For years, Bell Media’s Crave was the basic cable of streaming services, stocked with an anemic supply of ’90s network dramas (no shade, West Wing), old HBO series (remember Band of Brothers?) and The Big Bang Theory in its entirety. It was a last resort — the place you’d desperately turn when you finally ran out of things to watch on Netflix. But late last year, Crave got a quiet-yet-mighty makeover, loading up with addictive goodies galore and establishing itself as a worthy rival for Netflix. We suffered through a flew slothful weekends on the couch, Cheetos in hand, to take stock of both platforms and determine which one reigns supreme.
Which has the better movies?
The case for Netflix: On the basis of sheer volume, Netflix has the edge, with hundreds of titles squirreled away in its back catalogue and new movies streaming in every month. Many of the new releases are the kinds of things you’d watch on a transatlantic flight (we’re looking at you, Book Club and I Feel Pretty), though a few recent additions — A Quiet Place, Brooklyn, all the Harry Potter movies — show some fighting spirit.
The case for Crave: Crave’s relative newness puts it at a disadvantage: it only has a fraction of the collection Netflix has managed to accrue over the past few years. But the ones it has are truly excellent. We’re talking blockbusters (the fizzy, feminist Ocean’s 8), Oscar faves (La La Land! Call Me By Your Name! Get Out!) and indie treasures (Lady Macbeth, starring future A-lister Florence Pugh, will destroy you).
The winner: Crave.
Which has Game of Thrones?
The case for Netflix: None. There is no case. The closest Netflix comes is The Last Kingdom, which looks like GoT if you squint, but lacks White Walkers, dragons and, of course, White Walker dragons.

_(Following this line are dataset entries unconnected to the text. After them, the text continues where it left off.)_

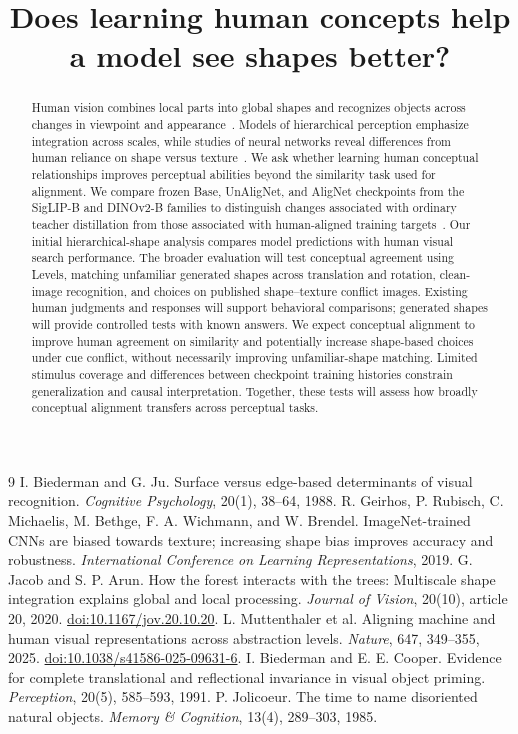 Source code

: \documentclass[11pt]{article}
\title{Does learning human concepts help a model see shapes better?}
\author{}
\date{}
\begin{document}
\maketitle
\begin{abstract}
Human vision combines local parts into global shapes and recognizes objects across changes in viewpoint and appearance~\cite{biederman,jacob,cooper,jolicoeur}. Models of hierarchical perception emphasize integration across scales, while studies of neural networks reveal differences from human reliance on shape versus texture~\cite{jacob,geirhos}. We ask whether learning human conceptual relationships improves perceptual abilities beyond the similarity task used for alignment. We compare frozen Base, UnAligNet, and AligNet checkpoints from the SigLIP-B and DINOv2-B families to distinguish changes associated with ordinary teacher distillation from those associated with human-aligned training targets~\cite{alignet}. Our initial hierarchical-shape analysis compares model predictions with human visual search performance. The broader evaluation will test conceptual agreement using Levels, matching unfamiliar generated shapes across translation and rotation, clean-image recognition, and choices on published shape--texture conflict images. Existing human judgments and responses will support behavioral comparisons; generated shapes will provide controlled tests with known answers. We expect conceptual alignment to improve human agreement on similarity and potentially increase shape-based choices under cue conflict, without necessarily improving unfamiliar-shape matching. Limited stimulus coverage and differences between checkpoint training histories constrain generalization and causal interpretation. Together, these tests will assess how broadly conceptual alignment transfers across perceptual tasks.
\end{abstract}
\begin{thebibliography}{9}
 I. Biederman and G. Ju. Surface versus edge-based determinants of visual recognition. \emph{Cognitive Psychology}, 20(1), 38--64, 1988.
 R. Geirhos, P. Rubisch, C. Michaelis, M. Bethge, F. A. Wichmann, and W. Brendel. ImageNet-trained CNNs are biased towards texture; increasing shape bias improves accuracy and robustness. \emph{International Conference on Learning Representations}, 2019.
 G. Jacob and S. P. Arun. How the forest interacts with the trees: Multiscale shape integration explains global and local processing. \emph{Journal of Vision}, 20(10), article 20, 2020. \href{https://doi.org/10.1167/jov.20.10.20}{doi:10.1167/jov.20.10.20}.
 L. Muttenthaler et al. Aligning machine and human visual representations across abstraction levels. \emph{Nature}, 647, 349--355, 2025. \href{https://doi.org/10.1038/s41586-025-09631-6}{doi:10.1038/s41586-025-09631-6}.
 I. Biederman and E. E. Cooper. Evidence for complete translational and reflectional invariance in visual object priming. \emph{Perception}, 20(5), 585--593, 1991.
 P. Jolicoeur. The time to name disoriented natural objects. \emph{Memory \& Cognition}, 13(4), 289--303, 1985.
\end{thebibliography}
\end{document}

The case for Crave: You’ve come to the right place. Not only will Crave stream new GoT episodes in April, but it also has the entire archive, which means you have time to relive every throat slash, castration and child poisoning before the final season airs.
The winner: Crave, duh.
Which has better TV shows?
The case for Netflix: Aside from its shameful dearth of grisly high-fantasy epics, Netflix delivers a superb selection of bingeables. It’s the go-to source for TV comfort food, with hundreds of episodes each of Friends and The Office, and keeps up to date with the buzzy network shows, streaming seasons of This Is Us, The Good Place and RuPaul’s Drag Race. But where Netflix excels, of course, is in its original programming — weird, wonderful, endlessly watchable shows like Bodyguard (a terrorism thriller starring Game of Throne’s Richard Madden), Russian Doll (a postmodern Groundhog Day starring Natasha Lyonne) and Big Mouth (the hysterically gross coming-of-age cartoon voiced by Nick Kroll and John Mulaney).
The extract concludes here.